This post is part of the Tales of Peril Book Club, indexed here.
This is the first scene in the novel that takes place outside of the Green Dragon. The story skips ahead past "three days of tromping through the wilderness", as Zereth puts it, and shows how the party finally locates the entrance to the Underworld that Murray has heard of. As Holmes wrote in the Basic rulebook, "Many gamesters start with a trip across country to get to the entrance to the dungeon" (Personally, I'd love if we all started using the term "gamesters" more often).
The scene begins in a forest clearing on a cold, misty morning, where the party has resumed their so-far fruitless search. In addition to Boinger, Zereth, Bardan, and Murray, the party includes two "hired men-at-arms" (see descriptions below), horses and a pack mule carrying tools, including a shovel. These additions are the results of the planning at the Green Dragon in the previous scene, where "horse power" and "mercenary men-at-arms" were discussed, among other topics. Holmes' first-ever published D&D article described his rules for generating such men-at-arms; see "Warrior-for-Hire", which appeared Alarums & Excursions in early 1976. Also, in the introduction to the Zenopus dungeon in the Basic rulebook, Holmes recommends that a small party employ "one or more men-at-arms".
Here we see Murray in action for the first time; at the Green Dragon he was an unseen observer. The first impression is of a prickly personality. Murray grumbles about the weather, snaps at his companions, and grunts an angry reply at Zereth when teased.
The party works together well to find the entrance. Murray identifies the clearing to search, a man-at-arms finds a stone of interest, Boinger locates a stone slab under the soil, the men-at-arms clear a ten-foot-square area off this slab, Bardan identifies a hollow beneath the stone, and finally Zereth finds a door in the slab.

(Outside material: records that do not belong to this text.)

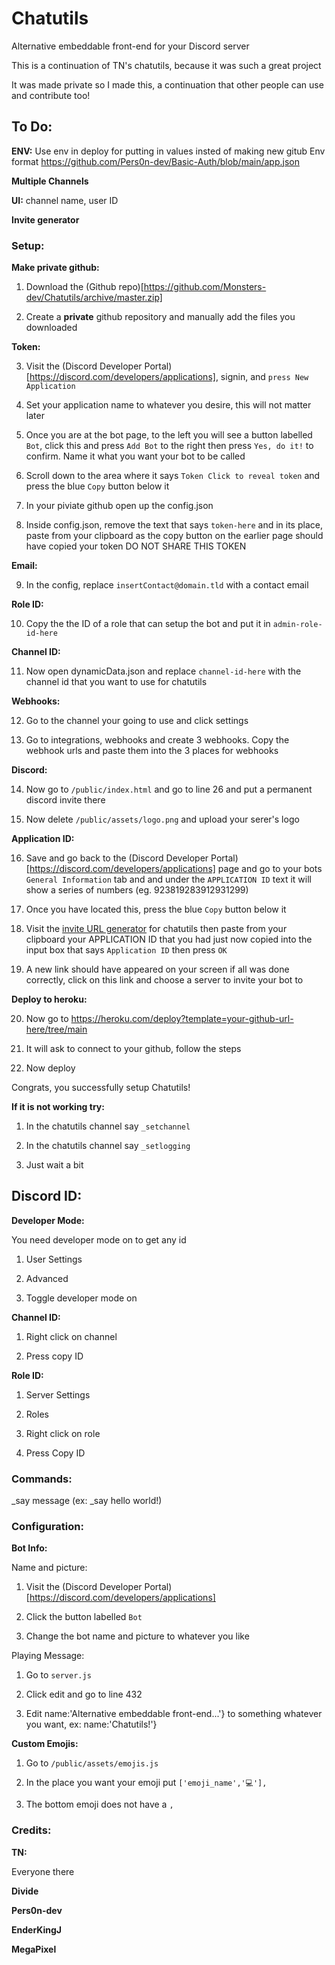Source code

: # Chatutils
Alternative embeddable front-end for your Discord server

This is a continuation of TN's chatutils, because it was such a great project

It was made private so I made this, a continuation that other people can use and contribute too!

## To Do:

**ENV:**
Use env in deploy for putting in values insted of making new gitub
Env format https://github.com/Pers0n-dev/Basic-Auth/blob/main/app.json

**Multiple Channels**

**UI:**
channel name, user ID

**Invite generator**

### Setup:

**Make private github:**

1. Download the (Github repo)[https://github.com/Monsters-dev/Chatutils/archive/master.zip]

2. Create a **private** github repository and manually add the files you downloaded

**Token:**

3. Visit the (Discord Developer Portal)[https://discord.com/developers/applications], signin, and `press New Application`

4. Set your application name to whatever you desire, this will not matter later

5. Once you are at the bot page, to the left you will see a button labelled `Bot`, click this and press `Add Bot` to the right then press `Yes, do it!` to confirm. Name it what you want your bot to be called

6. Scroll down to the area where it says `Token Click to reveal token` and press the blue `Copy` button below it

7. In your piviate github open up the config.json

8. Inside config.json, remove the text that says `token-here` and in its place, paste from your clipboard as the copy button on the earlier page should have copied your token DO NOT SHARE THIS TOKEN 

**Email:**

9. In the config, replace `insertContact@domain.tld` with a contact email

**Role ID:**

10. Copy the the ID of a role that can setup the bot and put it in `admin-role-id-here`

**Channel ID:**

11. Now open dynamicData.json and replace `channel-id-here` with the channel id that you want to use for chatutils

**Webhooks:**

12. Go to the channel your going to use and click settings

13. Go to integrations, webhooks and create 3 webhooks. Copy the webhook urls and paste them into the 3 places for webhooks

**Discord:**

14. Now go to `/public/index.html` and go to line 26 and put a permanent discord invite there

15. Now delete `/public/assets/logo.png` and upload your serer's logo

**Application ID:**

16. Save and go back to the (Discord Developer Portal)[https://discord.com/developers/applications] page and go to your bots `General Information` tab and and under the `APPLICATION ID` text it will show a series of numbers (eg. 923819283912931299)

17. Once you have located this, press the blue `Copy` button below it

18. Visit the [invite URL generator](https://pers0n-dev.github.io/Chatutils-invite-generator) for chatutils then paste from your clipboard your APPLICATION ID that you had just now copied into the input box that says `Application ID` then press `OK`

19. A new link should have appeared on your screen if all was done correctly, click on this link and choose a server to invite your bot to

**Deploy to heroku:**

20. Now go to https://heroku.com/deploy?template=your-github-url-here/tree/main

21. It will ask to connect to your github, follow the steps

22. Now deploy

Congrats, you successfully setup Chatutils!

**If it is not working try:**

1. In the chatutils channel say `_setchannel`

2. In the chatutils channel say `_setlogging`

3. Just wait a bit

## Discord ID:

**Developer Mode:**

You need developer mode on to get any id

1. User Settings

2. Advanced

3. Toggle developer mode on

**Channel ID:**

1. Right click on channel 

2. Press copy ID

**Role ID:**

1. Server Settings

2. Roles

3. Right click on role

4. Press Copy ID

### Commands:

_say message (ex: _say hello world!)

### Configuration:

**Bot Info:**

Name and picture:

1. Visit the (Discord Developer Portal)[https://discord.com/developers/applications]

2. Click the button labelled `Bot`

3. Change the bot name and picture to whatever you like

Playing Message:

1. Go to `server.js`

2. Click edit and go to line 432

3. Edit  name:'Alternative embeddable front-end...'} to something whatever you want, ex: name:'Chatutils!'}

**Custom Emojis:**

1. Go to `/public/assets/emojis.js` 

2. In the place you want your emoji put `['emoji_name','💻'],`

3. The bottom emoji does not have a `,`

### Credits:

**TN:** 

Everyone there

**Divide**

**Pers0n-dev**

**EnderKingJ**

**MegaPixel**

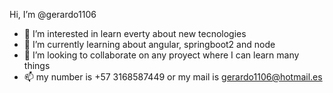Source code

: Hi, I’m @gerardo1106
- 👀 I’m interested in learn everty about  new tecnologies
- 🌱 I’m currently learning about angular, springboot2 and node
- 💞️ I’m looking to collaborate on any proyect where I can learn many things 
- 📫 my number is +57 3168587449 or my mail is gerardo1106@hotmail.es

<!---
gerardo1106/gerardo1106 is a ✨ special ✨ repository because its `README.md` (this file) appears on your GitHub profile.
You can click the Preview link to take a look at your changes.
--->
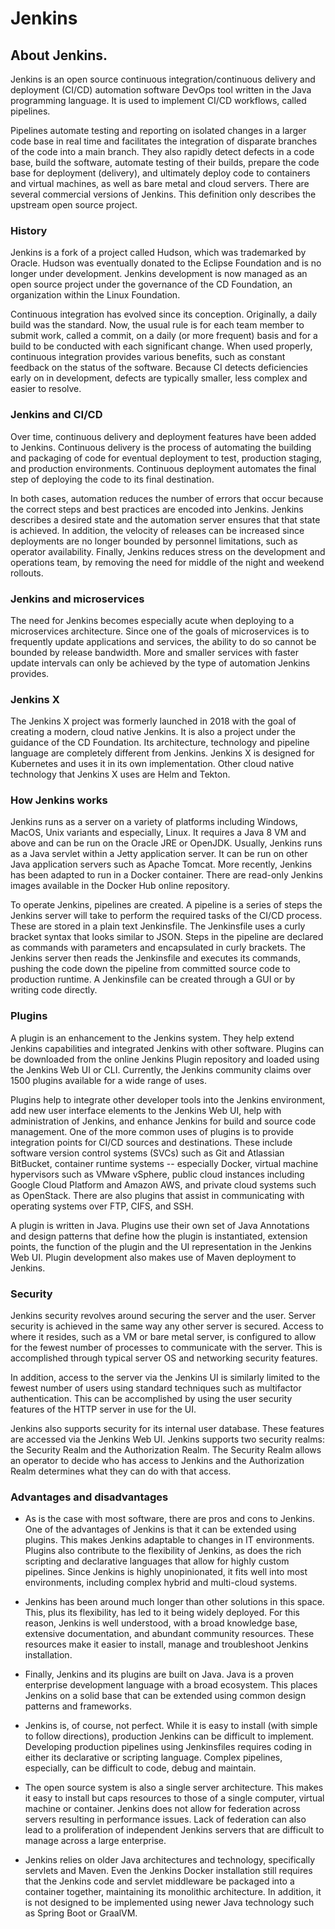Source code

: # Jenkins
## About Jenkins.
Jenkins is an open source continuous integration/continuous delivery and deployment (CI/CD) automation software DevOps tool written in the Java programming language. It is used to implement CI/CD workflows, called pipelines.

Pipelines automate testing and reporting on isolated changes in a larger code base in real time and facilitates the integration of disparate branches of the code into a main branch. They also rapidly detect defects in a code base, build the software, automate testing of their builds, prepare the code base for deployment (delivery), and ultimately deploy code to containers and virtual machines, as well as bare metal and cloud servers. There are several commercial versions of Jenkins. This definition only describes the upstream open source project.

### History
Jenkins is a fork of a project called Hudson, which was trademarked by Oracle. Hudson was eventually donated to the Eclipse Foundation and is no longer under development. Jenkins development is now managed as an open source project under the governance of the CD Foundation, an organization within the Linux Foundation.

Continuous integration has evolved since its conception. Originally, a daily build was the standard. Now, the usual rule is for each team member to submit work, called a commit, on a daily (or more frequent) basis and for a build to be conducted with each significant change. When used properly, continuous integration provides various benefits, such as constant feedback on the status of the software. Because CI detects deficiencies early on in development, defects are typically smaller, less complex and easier to resolve.

### Jenkins and CI/CD
Over time, continuous delivery and deployment features have been added to Jenkins. Continuous delivery is the process of automating the building and packaging of code for eventual deployment to test, production staging, and production environments. Continuous deployment automates the final step of deploying the code to its final destination.

In both cases, automation reduces the number of errors that occur because the correct steps and best practices are encoded into Jenkins. Jenkins describes a desired state and the automation server ensures that that state is achieved. In addition, the velocity of releases can be increased since deployments are no longer bounded by personnel limitations, such as operator availability. Finally, Jenkins reduces stress on the development and operations team, by removing the need for middle of the night and weekend rollouts.

### Jenkins and microservices
The need for Jenkins becomes especially acute when deploying to a microservices architecture. Since one of the goals of microservices is to frequently update applications and services, the ability to do so cannot be bounded by release bandwidth. More and smaller services with faster update intervals can only be achieved by the type of automation Jenkins provides.

### Jenkins X
The Jenkins X project was formerly launched in 2018 with the goal of creating a modern, cloud native Jenkins. It is also a project under the guidance of the CD Foundation. Its architecture, technology and pipeline language are completely different from Jenkins. Jenkins X is designed for Kubernetes and uses it in its own implementation. Other cloud native technology that Jenkins X uses are Helm and Tekton.

### How Jenkins works
Jenkins runs as a server on a variety of platforms including Windows, MacOS, Unix variants and especially, Linux. It requires a Java 8 VM and above and can be run on the Oracle JRE or OpenJDK. Usually, Jenkins runs as a Java servlet within a Jetty application server. It can be run on other Java application servers such as Apache Tomcat. More recently, Jenkins has been adapted to run in a Docker container. There are read-only Jenkins images available in the Docker Hub online repository.

To operate Jenkins, pipelines are created. A pipeline is a series of steps the Jenkins server will take to perform the required tasks of the CI/CD process. These are stored in a plain text Jenkinsfile. The Jenkinsfile uses a curly bracket syntax that looks similar to JSON. Steps in the pipeline are declared as commands with parameters and encapsulated in curly brackets. The Jenkins server then reads the Jenkinsfile and executes its commands, pushing the code down the pipeline from committed source code to production runtime. A Jenkinsfile can be created through a GUI or by writing code directly.

### Plugins
A plugin is an enhancement to the Jenkins system. They help extend Jenkins capabilities and integrated Jenkins with other software. Plugins can be downloaded from the online Jenkins Plugin repository and loaded using the Jenkins Web UI or CLI. Currently, the Jenkins community claims over 1500 plugins available for a wide range of uses.

Plugins help to integrate other developer tools into the Jenkins environment, add new user interface elements to the Jenkins Web UI, help with administration of Jenkins, and enhance Jenkins for build and source code management. One of the more common uses of plugins is to provide integration points for CI/CD sources and destinations. These include software version control systems (SVCs) such as Git and Atlassian BitBucket, container runtime systems -- especially Docker, virtual machine hypervisors such as VMware vSphere, public cloud instances including Google Cloud Platform and Amazon AWS, and private cloud systems such as OpenStack. There are also plugins that assist in communicating with operating systems over FTP, CIFS, and SSH.

A plugin is written in Java. Plugins use their own set of Java Annotations and design patterns that define how the plugin is instantiated, extension points, the function of the plugin and the UI representation in the Jenkins Web UI. Plugin development also makes use of Maven deployment to Jenkins.

### Security
Jenkins security revolves around securing the server and the user. Server security is achieved in the same way any other server is secured. Access to where it resides, such as a VM or bare metal server, is configured to allow for the fewest number of processes to communicate with the server. This is accomplished through typical server OS and networking security features.

In addition, access to the server via the Jenkins UI is similarly limited to the fewest number of users using standard techniques such as multifactor authentication. This can be accomplished by using the user security features of the HTTP server in use for the UI.

Jenkins also supports security for its internal user database. These features are accessed via the Jenkins Web UI. Jenkins supports two security realms: the Security Realm and the Authorization Realm. The Security Realm allows an operator to decide who has access to Jenkins and the Authorization Realm determines what they can do with that access.

### Advantages and disadvantages
- As is the case with most software, there are pros and cons to Jenkins.  One of the advantages of Jenkins is that it can be extended using plugins. This makes Jenkins adaptable to changes in IT environments. Plugins also contribute to the flexibility of Jenkins, as does the rich scripting and declarative languages that allow for highly custom pipelines. Since Jenkins is highly unopinionated, it fits well into most environments, including complex hybrid and multi-cloud systems.

- Jenkins has been around much longer than other solutions in this space. This, plus its flexibility, has led to it being widely deployed. For this reason, Jenkins is well understood, with a broad knowledge base, extensive documentation, and abundant community resources. These resources make it easier to install, manage and troubleshoot Jenkins installation.

- Finally, Jenkins and its plugins are built on Java. Java is a proven enterprise development language with a broad ecosystem. This places Jenkins on a solid base that can be extended using common design patterns and frameworks.

- Jenkins is, of course, not perfect. While it is easy to install (with simple to follow directions), production Jenkins can be difficult to implement.  Developing production pipelines using Jenkinsfiles requires coding in either its declarative or scripting language. Complex pipelines, especially, can be difficult to code, debug and maintain.

- The open source system is also a single server architecture. This makes it easy to install but caps resources to those of a single computer, virtual machine or container. Jenkins does not allow for federation across servers resulting in performance issues. Lack of federation can also lead to a proliferation of independent Jenkins servers that are difficult to manage across a large enterprise.

- Jenkins relies on older Java architectures and technology, specifically servlets and Maven. Even the Jenkins Docker installation still requires that the Jenkins code and servlet middleware be packaged into a container together, maintaining its monolithic architecture. In addition, it is not designed to be implemented using newer Java technology such as Spring Boot or GraalVM.
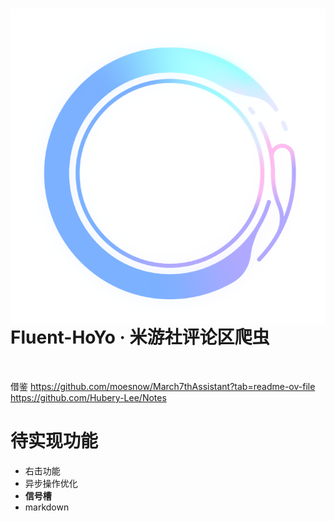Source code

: <div>
<h1>
    <img src="https://github.com/MuLin4396/Fluent_HoYo/blob/main/Images/DisPlay_Png/HoYo.png" align="right">
    Fluent-HoYo · 米游社评论区爬虫
</h1>
<p>
    <img alt="" src="https://img.shields.io/badge/platform-Windows-blue?style=flat-square&color=4096d8"/>
    <img alt="" src="https://img.shields.io/github/last-commit/MuLin4396/Fluent_HoYo?style=flat-square&color=f18cb9" />
    <img alt="" src="https://img.shields.io/github/v/release/MuLin4396/Fluent_HoYo?style=flat-square&color=4096d8" />
    <img alt="" src="https://img.shields.io/github/downloads/MuLin4396/Fluent_HoYo/total?style=flat-square&color=f18cb9" />
</p>
</div>

借鉴
https://github.com/moesnow/March7thAssistant?tab=readme-ov-file
https://github.com/Hubery-Lee/Notes

# 待实现功能

* 右击功能
* 异步操作优化
* **信号槽**
* markdown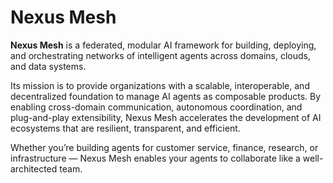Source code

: # Nexus Mesh

**Nexus Mesh** is a federated, modular AI framework for building, deploying, and orchestrating networks of intelligent agents across domains, clouds, and data systems.

Its mission is to provide organizations with a scalable, interoperable, and decentralized foundation to manage AI agents as composable products. By enabling cross-domain communication, autonomous coordination, and plug-and-play extensibility, Nexus Mesh accelerates the development of AI ecosystems that are resilient, transparent, and efficient.

Whether you’re building agents for customer service, finance, research, or infrastructure — Nexus Mesh enables your agents to collaborate like a well-architected team.
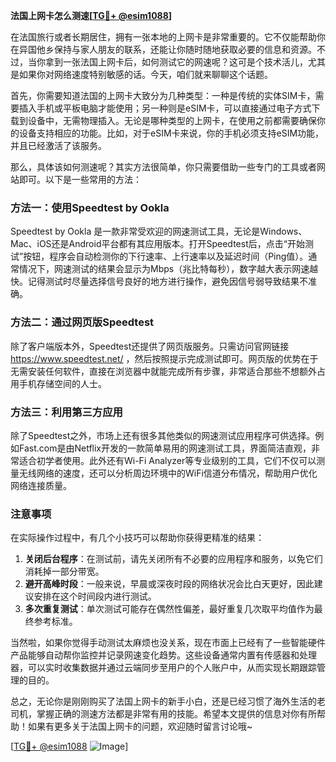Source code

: **法国上网卡怎么测速[[TG💪+ @esim1088](https://t.me/s/esim1088)]**

在法国旅行或者长期居住，拥有一张本地的上网卡是非常重要的。它不仅能帮助你在异国他乡保持与家人朋友的联系，还能让你随时随地获取必要的信息和资源。不过，当你拿到一张法国上网卡后，如何测试它的网速呢？这可是个技术活儿，尤其是如果你对网络速度特别敏感的话。今天，咱们就来聊聊这个话题。

首先，你需要知道法国的上网卡大致分为几种类型：一种是传统的实体SIM卡，需要插入手机或平板电脑才能使用；另一种则是eSIM卡，可以直接通过电子方式下载到设备中，无需物理插入。无论是哪种类型的上网卡，在使用之前都需要确保你的设备支持相应的功能。比如，对于eSIM卡来说，你的手机必须支持eSIM功能，并且已经激活了该服务。

那么，具体该如何测速呢？其实方法很简单，你只需要借助一些专门的工具或者网站即可。以下是一些常用的方法：

### 方法一：使用Speedtest by Ookla

Speedtest by Ookla 是一款非常受欢迎的网速测试工具，无论是Windows、Mac、iOS还是Android平台都有其应用版本。打开Speedtest后，点击“开始测试”按钮，程序会自动检测你的下行速率、上行速率以及延迟时间（Ping值）。通常情况下，网速测试的结果会显示为Mbps（兆比特每秒），数字越大表示网速越快。记得测试时尽量选择信号良好的地方进行操作，避免因信号弱导致结果不准确。

### 方法二：通过网页版Speedtest

除了客户端版本外，Speedtest还提供了网页版服务。只需访问官网链接 https://www.speedtest.net/ ，然后按照提示完成测试即可。网页版的优势在于无需安装任何软件，直接在浏览器中就能完成所有步骤，非常适合那些不想额外占用手机存储空间的人士。

### 方法三：利用第三方应用

除了Speedtest之外，市场上还有很多其他类似的网速测试应用程序可供选择。例如Fast.com是由Netflix开发的一款简单易用的网速测试工具，界面简洁直观，非常适合初学者使用。此外还有Wi-Fi Analyzer等专业级别的工具，它们不仅可以测量无线网络的速度，还可以分析周边环境中的WiFi信道分布情况，帮助用户优化网络连接质量。

### 注意事项

在实际操作过程中，有几个小技巧可以帮助你获得更精准的结果：
1. **关闭后台程序**：在测试前，请先关闭所有不必要的应用程序和服务，以免它们消耗掉一部分带宽。
2. **避开高峰时段**：一般来说，早晨或深夜时段的网络状况会比白天更好，因此建议安排在这个时间段内进行测试。
3. **多次重复测试**：单次测试可能存在偶然性偏差，最好重复几次取平均值作为最终参考标准。

当然啦，如果你觉得手动测试太麻烦也没关系，现在市面上已经有了一些智能硬件产品能够自动帮你监控并记录网速变化趋势。这些设备通常内置有传感器和处理器，可以实时收集数据并通过云端同步至用户的个人账户中，从而实现长期跟踪管理的目的。

总之，无论你是刚刚购买了法国上网卡的新手小白，还是已经习惯了海外生活的老司机，掌握正确的测速方法都是非常有用的技能。希望本文提供的信息对你有所帮助！如果有更多关于法国上网卡的问题，欢迎随时留言讨论哦~

[[TG💪+ @esim1088](https://t.me/s/esim1088) ![Image](https://i.postimg.cc/4NQfJmqS/Snipaste-2025-05-13-00-14-12.png)]
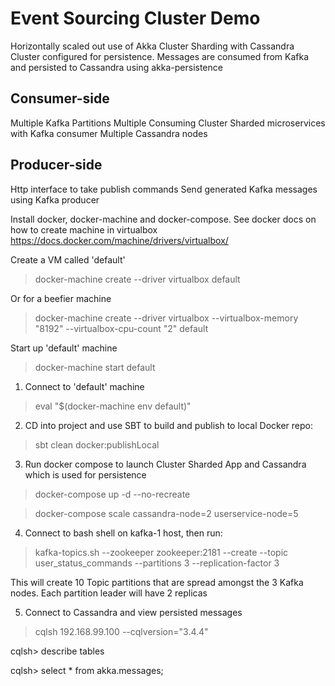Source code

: Event Sourcing Cluster Demo
============================================
Horizontally scaled out use of Akka Cluster Sharding with Cassandra Cluster configured for persistence. Messages are consumed from Kafka and persisted to Cassandra using akka-persistence

Consumer-side
-------------
Multiple Kafka Partitions
Multiple Consuming Cluster Sharded microservices with Kafka consumer
Multiple Cassandra nodes

Producer-side
-------------
Http interface to take publish commands
Send generated Kafka messages using Kafka producer


Install docker, docker-machine and docker-compose. See docker docs on how to create machine in virtualbox
https://docs.docker.com/machine/drivers/virtualbox/

Create a VM called 'default'

> docker-machine create --driver virtualbox default

Or for a beefier machine

> docker-machine create --driver virtualbox --virtualbox-memory "8192" --virtualbox-cpu-count "2" default

Start up 'default' machine

> docker-machine start default

1) Connect to 'default' machine

> eval "$(docker-machine env default)"

2) CD into project and use SBT to build and publish to local Docker repo:

> sbt clean docker:publishLocal

3) Run docker compose to launch Cluster Sharded App and Cassandra which is used for persistence

> docker-compose up -d --no-recreate

> docker-compose scale cassandra-node=2 userservice-node=5

4) Connect to bash shell on kafka-1 host, then run:

> kafka-topics.sh --zookeeper zookeeper:2181 --create --topic user_status_commands --partitions 3 --replication-factor 3

This will create 10 Topic partitions that are spread amongst the 3 Kafka nodes. Each partition leader will have 2 replicas

5) Connect to Cassandra and view persisted messages

>  cqlsh 192.168.99.100 --cqlversion="3.4.4"

cqlsh> describe tables

cqlsh> select * from akka.messages;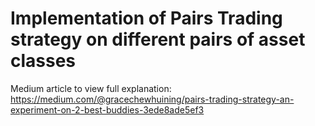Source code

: # Implementation of Pairs Trading strategy on different pairs of asset classes

Medium article to view full explanation: https://medium.com/@gracechewhuining/pairs-trading-strategy-an-experiment-on-2-best-buddies-3ede8ade5ef3
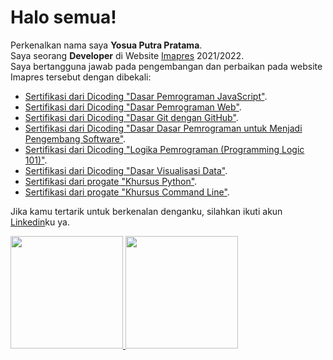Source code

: # Halo semua!

Perkenalkan nama saya **Yosua Putra Pratama**.  
Saya seorang **Developer** di Website [Imapres](https://imapres.wonogirikab.go.id/) 2021/2022.  
Saya bertangguna jawab pada pengembangan dan perbaikan pada website Imapres tersebut dengan dibekali:
- [Sertifikasi dari Dicoding "Dasar Pemrograman JavaScript"](https://www.dicoding.com/certificates/4EXG60VWEZRL).
- [Sertifikasi dari Dicoding "Dasar Pemrograman Web"](https://www.dicoding.com/certificates/EYX47LDN6XDL).
- [Sertifikasi dari Dicoding "Dasar Git dengan GitHub"](https://www.dicoding.com/certificates/MRZMK7E13PYQ).
- [Sertifikasi dari Dicoding "Dasar Dasar Pemrograman untuk Menjadi Pengembang Software"](https://www.dicoding.com/certificates/2VX327QJVPYQ).
- [Sertifikasi dari Dicoding "Logika Pemrograman (Programming Logic 101)"](https://www.dicoding.com/certificates/07Z6567MMXQR).
- [Sertifikasi dari Dicoding "Dasar Visualisasi Data"](https://www.dicoding.com/certificates/MRZMKOVQ0PYQ).
- [Sertifikasi dari progate "Khursus Python"](https://progate.com/course_certificate/0f8260d1qx0jex).
- [Sertifikasi dari progate "Khursus Command Line"](http://progate.com/course_certificate/09664bfaqw6ya0).  

Jika kamu tertarik untuk berkenalan denganku, silahkan ikuti akun [Linkedin](https://www.linkedin.com/in/yosua-pratama/)ku ya.

<p align="left">
<a href="https://github.com/yosua08">
  <img height="180em" src="https://github-readme-stats-eight-theta.vercel.app/api?username=yosua08&show_icons=true&theme=algolia&include_all_commits=true&count_private=true"/>
  <img height="180em" src="https://github-readme-stats-eight-theta.vercel.app/api/top-langs/?username=yosua08&layout=compact&langs_count=8&theme=algolia"/>
</a>
</p>



<!--
**yosua08/yosua08** is a ✨ _special_ ✨ repository because its `README.md` (this file) appears on your GitHub profile.

Here are some ideas to get you started:

- 🔭 I’m currently working on ...
- 🌱 I’m currently learning ...
- 👯 I’m looking to collaborate on ...
- 🤔 I’m looking for help with ...
- 💬 Ask me about ...
- 📫 How to reach me: ...
- 😄 Pronouns: ...
- ⚡ Fun fact: ...
-->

We learn that Boinger wears sandals in town "to protect his feet from the grime and much of the town roads", but not in the forest where he likes to feel the leaves under his bare toes. Barefoot, he works "his way through the brush", feeling "a change in the consistency of the ground underfoot", which he describes as "hard and smooth just under the dirt". This speaks to an otherwise undescribed ability for halflings in D&D: detection by foot. I'm giving this skill to all halflings from now on.
Bardan identifies a hollow space under the granite, in line with the standard dwarven abilities given in OD&D Vol 1, which include noting "slanting passages, traps, shifting walls and new construction in underground settings". There's a similar dwarf-elf 1-2 in the Example of Play in the Holmes Basic rulebook, where the dwarf says, "There's a hollow space under the floor here somewhere", and then the elf is sent to check for a trap door.
Zereth examines the slab intently, as if performing a standard D&D check for secret doors, but he also has a "faint blue glow" emanating from his palms. It's unclear whether he has cast a spell (Knock or some sort of Detection?) or if this is just Holmes' way of describing the innate elvish ability to find secret doors (which in OD&D is twice as often as humans). In the first scene of this chapter we saw a similar blue glow emanate from Zereth's hand when he heated Boinger's drink to demonstrate his magical powers.
While Zereth searches Boinger and Bardan whisper wagers on which disturbed earthworm will re-bury itself first; this is a nice moment showing the camaraderie between the two.
Eventually Zereth touches an "individual depression" and the stone splits and opens to reveal a ten-foot hole, exposing a stone stair leading down. An entrance to the Underworld, as promised by the chapter title, "Entrances".
The scene ends with Murray urging everyone to "prepare for the descent". In the next scene, the party will finally enter the legendary Underworld.
Murray: Wears a blue robe, which is the same color as the wizard on the cover of the Holmes Basic set. He has a four foot long staff that he keeps in a "duffle" while riding his horse.
Men-At-Arms: Both are brawny, at least one is tall, and one is named Olaf. More on that name later.
Boinger: As noted above, he wears sandals in town or on roads, but goes barefoot in the forest.